(Dataset entries)
::::::

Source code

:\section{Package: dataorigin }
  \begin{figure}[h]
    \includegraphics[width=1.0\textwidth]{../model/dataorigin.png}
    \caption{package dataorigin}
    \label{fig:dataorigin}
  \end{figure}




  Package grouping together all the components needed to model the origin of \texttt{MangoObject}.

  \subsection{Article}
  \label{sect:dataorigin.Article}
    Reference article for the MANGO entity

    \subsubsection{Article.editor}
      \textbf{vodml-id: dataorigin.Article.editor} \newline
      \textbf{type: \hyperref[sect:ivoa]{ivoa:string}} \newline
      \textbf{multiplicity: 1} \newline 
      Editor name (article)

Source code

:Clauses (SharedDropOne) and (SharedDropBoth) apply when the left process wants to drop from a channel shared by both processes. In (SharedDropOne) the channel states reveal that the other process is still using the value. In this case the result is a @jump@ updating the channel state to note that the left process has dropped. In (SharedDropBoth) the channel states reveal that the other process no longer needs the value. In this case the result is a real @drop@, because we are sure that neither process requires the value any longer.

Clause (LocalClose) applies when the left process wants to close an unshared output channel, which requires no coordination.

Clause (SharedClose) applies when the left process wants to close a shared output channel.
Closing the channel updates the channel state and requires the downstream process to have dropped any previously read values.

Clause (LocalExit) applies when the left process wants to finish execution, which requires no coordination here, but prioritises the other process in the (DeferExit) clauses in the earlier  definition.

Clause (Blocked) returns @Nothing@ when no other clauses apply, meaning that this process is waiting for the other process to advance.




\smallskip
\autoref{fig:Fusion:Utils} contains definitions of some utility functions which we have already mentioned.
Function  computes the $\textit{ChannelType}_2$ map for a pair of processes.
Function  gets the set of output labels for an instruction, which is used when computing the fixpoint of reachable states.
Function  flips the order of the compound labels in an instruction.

::::::

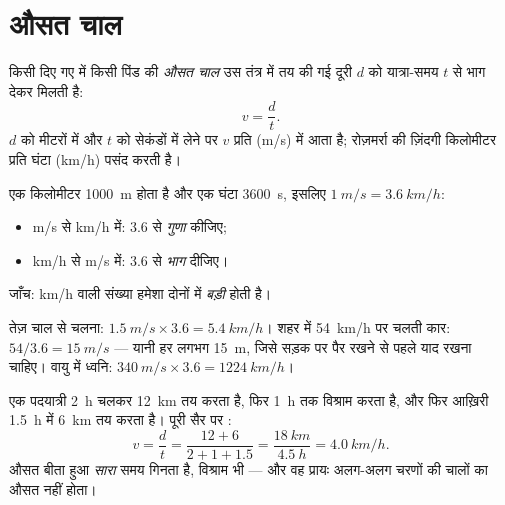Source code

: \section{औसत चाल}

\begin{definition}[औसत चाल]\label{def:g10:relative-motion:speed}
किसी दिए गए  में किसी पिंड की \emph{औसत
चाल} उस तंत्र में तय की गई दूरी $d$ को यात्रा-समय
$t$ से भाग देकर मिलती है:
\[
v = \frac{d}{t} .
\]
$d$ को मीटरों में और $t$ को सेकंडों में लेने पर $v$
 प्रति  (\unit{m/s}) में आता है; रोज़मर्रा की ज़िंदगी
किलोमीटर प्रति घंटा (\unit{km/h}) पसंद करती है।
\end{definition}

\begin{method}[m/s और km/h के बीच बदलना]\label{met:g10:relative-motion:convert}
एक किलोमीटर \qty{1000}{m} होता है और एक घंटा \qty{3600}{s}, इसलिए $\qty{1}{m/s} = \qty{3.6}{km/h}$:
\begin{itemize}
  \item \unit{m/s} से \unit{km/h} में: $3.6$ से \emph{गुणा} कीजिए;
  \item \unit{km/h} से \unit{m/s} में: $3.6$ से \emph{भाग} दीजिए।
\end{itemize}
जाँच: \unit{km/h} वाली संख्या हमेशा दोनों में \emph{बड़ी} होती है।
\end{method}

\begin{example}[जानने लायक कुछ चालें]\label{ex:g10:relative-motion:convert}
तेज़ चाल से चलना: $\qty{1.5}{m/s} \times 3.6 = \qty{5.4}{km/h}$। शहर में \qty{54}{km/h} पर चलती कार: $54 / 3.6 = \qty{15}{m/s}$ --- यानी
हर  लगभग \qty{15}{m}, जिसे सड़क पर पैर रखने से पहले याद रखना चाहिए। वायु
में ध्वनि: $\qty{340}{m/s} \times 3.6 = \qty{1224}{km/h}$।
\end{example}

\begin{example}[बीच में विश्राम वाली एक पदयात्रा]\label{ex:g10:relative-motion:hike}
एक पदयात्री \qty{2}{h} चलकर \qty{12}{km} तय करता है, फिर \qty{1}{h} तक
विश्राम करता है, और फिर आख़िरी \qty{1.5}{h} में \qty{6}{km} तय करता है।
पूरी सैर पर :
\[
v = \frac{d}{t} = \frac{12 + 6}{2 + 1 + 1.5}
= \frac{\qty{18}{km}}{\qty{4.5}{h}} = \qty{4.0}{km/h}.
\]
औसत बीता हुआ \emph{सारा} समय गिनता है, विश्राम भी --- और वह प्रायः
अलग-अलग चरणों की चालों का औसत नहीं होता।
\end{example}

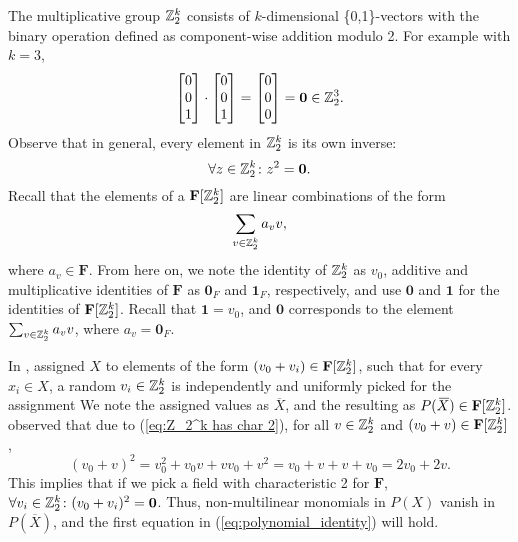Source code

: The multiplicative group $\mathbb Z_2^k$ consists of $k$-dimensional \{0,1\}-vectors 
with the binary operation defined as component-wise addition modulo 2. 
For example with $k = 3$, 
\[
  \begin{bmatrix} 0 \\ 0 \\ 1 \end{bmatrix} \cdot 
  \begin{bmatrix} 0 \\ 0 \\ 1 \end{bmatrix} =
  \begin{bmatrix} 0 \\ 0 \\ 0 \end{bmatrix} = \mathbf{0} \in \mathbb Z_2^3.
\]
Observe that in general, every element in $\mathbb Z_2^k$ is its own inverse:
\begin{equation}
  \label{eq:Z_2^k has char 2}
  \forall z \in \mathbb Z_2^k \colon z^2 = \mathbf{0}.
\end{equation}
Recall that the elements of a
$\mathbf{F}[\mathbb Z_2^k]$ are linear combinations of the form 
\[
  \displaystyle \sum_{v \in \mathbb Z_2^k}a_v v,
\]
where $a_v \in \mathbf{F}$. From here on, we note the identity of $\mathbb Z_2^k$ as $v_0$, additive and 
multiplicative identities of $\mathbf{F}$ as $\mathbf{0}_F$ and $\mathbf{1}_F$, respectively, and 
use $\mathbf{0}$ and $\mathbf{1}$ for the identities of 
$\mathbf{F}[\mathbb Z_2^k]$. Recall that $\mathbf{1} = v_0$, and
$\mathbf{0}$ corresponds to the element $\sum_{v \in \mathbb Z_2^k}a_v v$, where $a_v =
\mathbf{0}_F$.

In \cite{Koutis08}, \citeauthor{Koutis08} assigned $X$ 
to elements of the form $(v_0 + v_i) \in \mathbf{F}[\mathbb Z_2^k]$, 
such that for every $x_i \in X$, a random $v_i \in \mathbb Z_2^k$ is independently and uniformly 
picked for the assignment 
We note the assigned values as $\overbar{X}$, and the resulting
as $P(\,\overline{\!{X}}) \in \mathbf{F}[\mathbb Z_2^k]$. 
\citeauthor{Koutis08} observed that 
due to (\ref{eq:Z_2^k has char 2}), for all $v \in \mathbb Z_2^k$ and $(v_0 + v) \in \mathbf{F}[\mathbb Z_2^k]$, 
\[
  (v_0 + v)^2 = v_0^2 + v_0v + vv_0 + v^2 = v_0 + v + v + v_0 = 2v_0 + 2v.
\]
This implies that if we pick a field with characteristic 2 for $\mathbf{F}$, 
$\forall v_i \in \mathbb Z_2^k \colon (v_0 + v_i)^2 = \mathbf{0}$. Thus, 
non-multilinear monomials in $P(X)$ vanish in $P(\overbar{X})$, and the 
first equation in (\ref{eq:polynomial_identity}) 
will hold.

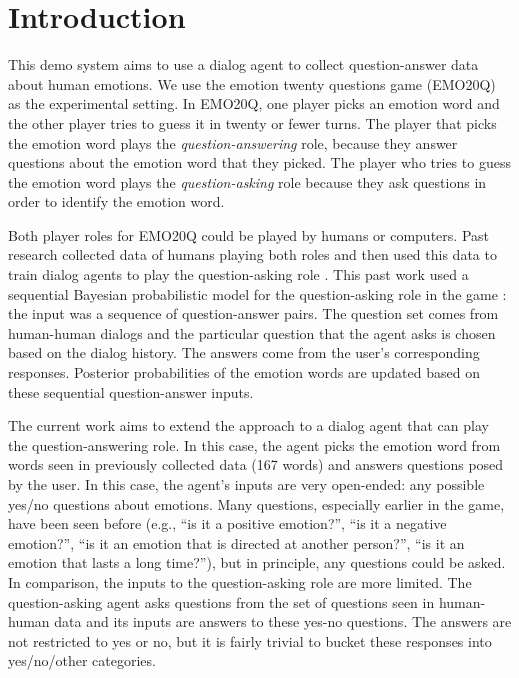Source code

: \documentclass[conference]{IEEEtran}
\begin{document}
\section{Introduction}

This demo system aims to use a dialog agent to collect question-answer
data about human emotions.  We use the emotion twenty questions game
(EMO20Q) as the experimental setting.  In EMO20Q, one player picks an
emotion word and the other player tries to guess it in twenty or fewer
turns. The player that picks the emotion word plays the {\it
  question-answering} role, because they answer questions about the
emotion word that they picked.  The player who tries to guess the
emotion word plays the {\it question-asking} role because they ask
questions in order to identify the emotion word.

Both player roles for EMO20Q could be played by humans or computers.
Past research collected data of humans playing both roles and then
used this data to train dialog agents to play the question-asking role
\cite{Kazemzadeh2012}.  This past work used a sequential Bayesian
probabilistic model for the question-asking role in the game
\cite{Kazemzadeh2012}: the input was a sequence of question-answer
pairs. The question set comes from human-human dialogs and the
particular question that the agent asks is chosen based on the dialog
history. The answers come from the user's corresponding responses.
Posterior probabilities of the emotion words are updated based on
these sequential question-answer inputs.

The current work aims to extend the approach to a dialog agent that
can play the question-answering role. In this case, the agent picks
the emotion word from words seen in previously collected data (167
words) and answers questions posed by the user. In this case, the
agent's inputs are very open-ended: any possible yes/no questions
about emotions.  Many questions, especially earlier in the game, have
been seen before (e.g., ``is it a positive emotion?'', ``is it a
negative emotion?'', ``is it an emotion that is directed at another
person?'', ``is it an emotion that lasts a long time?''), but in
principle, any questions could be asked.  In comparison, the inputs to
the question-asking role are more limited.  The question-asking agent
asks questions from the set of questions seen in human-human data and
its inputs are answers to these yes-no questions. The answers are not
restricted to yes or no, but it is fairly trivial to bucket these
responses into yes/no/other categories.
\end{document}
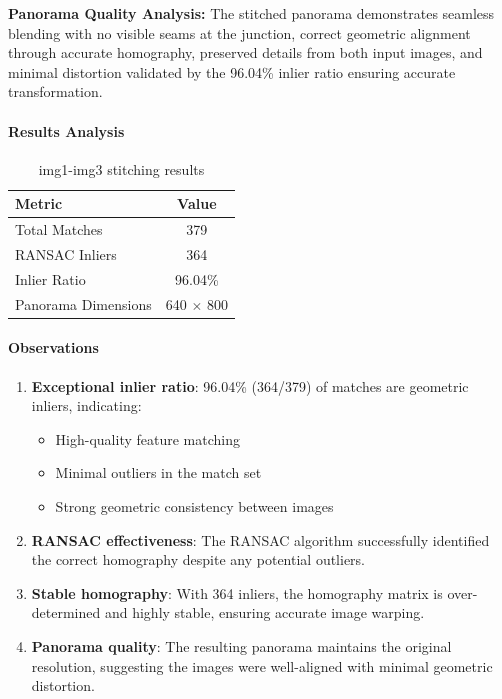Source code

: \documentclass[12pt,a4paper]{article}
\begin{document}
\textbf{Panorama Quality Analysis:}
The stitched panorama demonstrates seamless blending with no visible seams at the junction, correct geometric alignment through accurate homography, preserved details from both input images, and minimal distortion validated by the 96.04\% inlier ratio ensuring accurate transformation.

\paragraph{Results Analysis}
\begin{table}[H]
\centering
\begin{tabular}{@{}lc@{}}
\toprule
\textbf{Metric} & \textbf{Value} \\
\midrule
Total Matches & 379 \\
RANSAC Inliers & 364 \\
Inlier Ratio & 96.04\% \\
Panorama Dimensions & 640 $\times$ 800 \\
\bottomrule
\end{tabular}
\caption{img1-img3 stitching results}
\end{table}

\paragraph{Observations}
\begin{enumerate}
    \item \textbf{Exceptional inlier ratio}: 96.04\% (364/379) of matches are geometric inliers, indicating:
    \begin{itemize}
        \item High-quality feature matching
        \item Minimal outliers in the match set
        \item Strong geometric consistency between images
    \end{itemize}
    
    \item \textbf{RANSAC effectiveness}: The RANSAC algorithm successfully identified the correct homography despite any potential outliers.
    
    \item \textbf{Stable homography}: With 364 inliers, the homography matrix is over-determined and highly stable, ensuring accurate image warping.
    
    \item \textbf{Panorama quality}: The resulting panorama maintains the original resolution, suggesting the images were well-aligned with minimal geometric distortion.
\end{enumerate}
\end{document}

::::::

## Task requirements
Among the records, find every line with the word "apply" and copy it.

## Solution to the exercise
:Clauses (SharedDropOne) and (SharedDropBoth) apply when the left process wants to drop from a channel shared by both processes. In (SharedDropOne) the channel states reveal that the other process is still using the value. In this case the result is a @jump@ updating the channel state to note that the left process has dropped. In (SharedDropBoth) the channel states reveal that the other process no longer needs the value. In this case the result is a real @drop@, because we are sure that neither process requires the value any longer.
Clause (Blocked) returns @Nothing@ when no other clauses apply, meaning that this process is waiting for the other process to advance.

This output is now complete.